Activity: In the data that follows, how many lines contain the word "alert"? Give only that number.

Records drawn from a dataset
↓

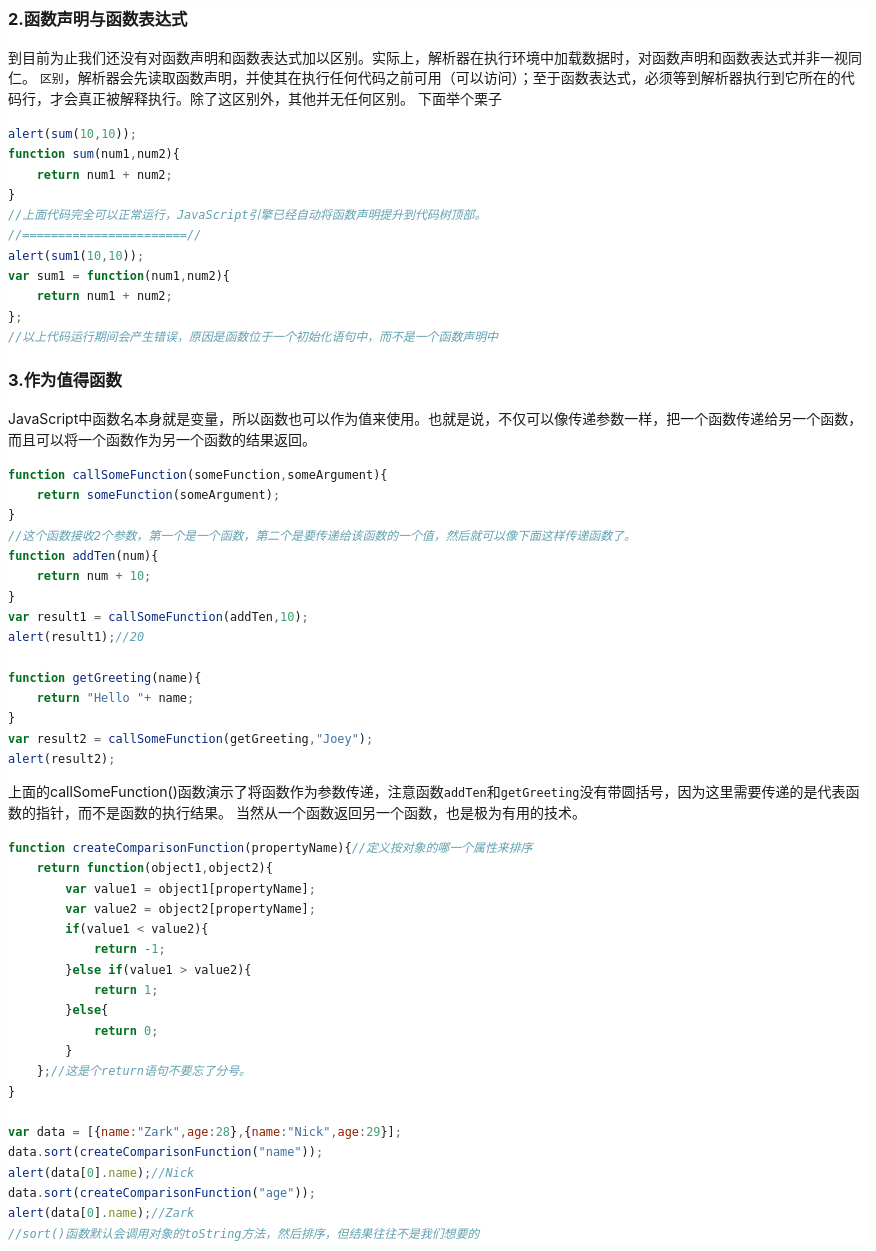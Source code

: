 ### 2.函数声明与函数表达式
到目前为止我们还没有对函数声明和函数表达式加以区别。实际上，解析器在执行环境中加载数据时，对函数声明和函数表达式并非一视同仁。
`区别`，解析器会先读取函数声明，并使其在执行任何代码之前可用（可以访问）；至于函数表达式，必须等到解析器执行到它所在的代码行，才会真正被解释执行。除了这区别外，其他并无任何区别。
下面举个栗子
```javascript
alert(sum(10,10));
function sum(num1,num2){
    return num1 + num2;
}
//上面代码完全可以正常运行，JavaScript引擎已经自动将函数声明提升到代码树顶部。
//=======================//
alert(sum1(10,10));
var sum1 = function(num1,num2){
    return num1 + num2;
};
//以上代码运行期间会产生错误，原因是函数位于一个初始化语句中，而不是一个函数声明中
```

### 3.作为值得函数
JavaScript中函数名本身就是变量，所以函数也可以作为值来使用。也就是说，不仅可以像传递参数一样，把一个函数传递给另一个函数，而且可以将一个函数作为另一个函数的结果返回。
```javascript 
function callSomeFunction(someFunction,someArgument){
    return someFunction(someArgument);
}
//这个函数接收2个参数，第一个是一个函数，第二个是要传递给该函数的一个值，然后就可以像下面这样传递函数了。
function addTen(num){
    return num + 10;
}
var result1 = callSomeFunction(addTen,10);
alert(result1);//20

function getGreeting(name){
    return "Hello "+ name;
}
var result2 = callSomeFunction(getGreeting,"Joey");
alert(result2);
```
上面的callSomeFunction()函数演示了将函数作为参数传递，注意函数`addTen`和`getGreeting`没有带圆括号，因为这里需要传递的是代表函数的指针，而不是函数的执行结果。
当然从一个函数返回另一个函数，也是极为有用的技术。
```javascript
function createComparisonFunction(propertyName){//定义按对象的哪一个属性来排序
    return function(object1,object2){
        var value1 = object1[propertyName];
        var value2 = object2[propertyName];
        if(value1 < value2){
            return -1;
        }else if(value1 > value2){
            return 1;
        }else{
            return 0;
        }
    };//这是个return语句不要忘了分号。
}

var data = [{name:"Zark",age:28},{name:"Nick",age:29}];
data.sort(createComparisonFunction("name"));
alert(data[0].name);//Nick
data.sort(createComparisonFunction("age"));
alert(data[0].name);//Zark
//sort()函数默认会调用对象的toString方法，然后排序，但结果往往不是我们想要的
```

↑

Task result: 6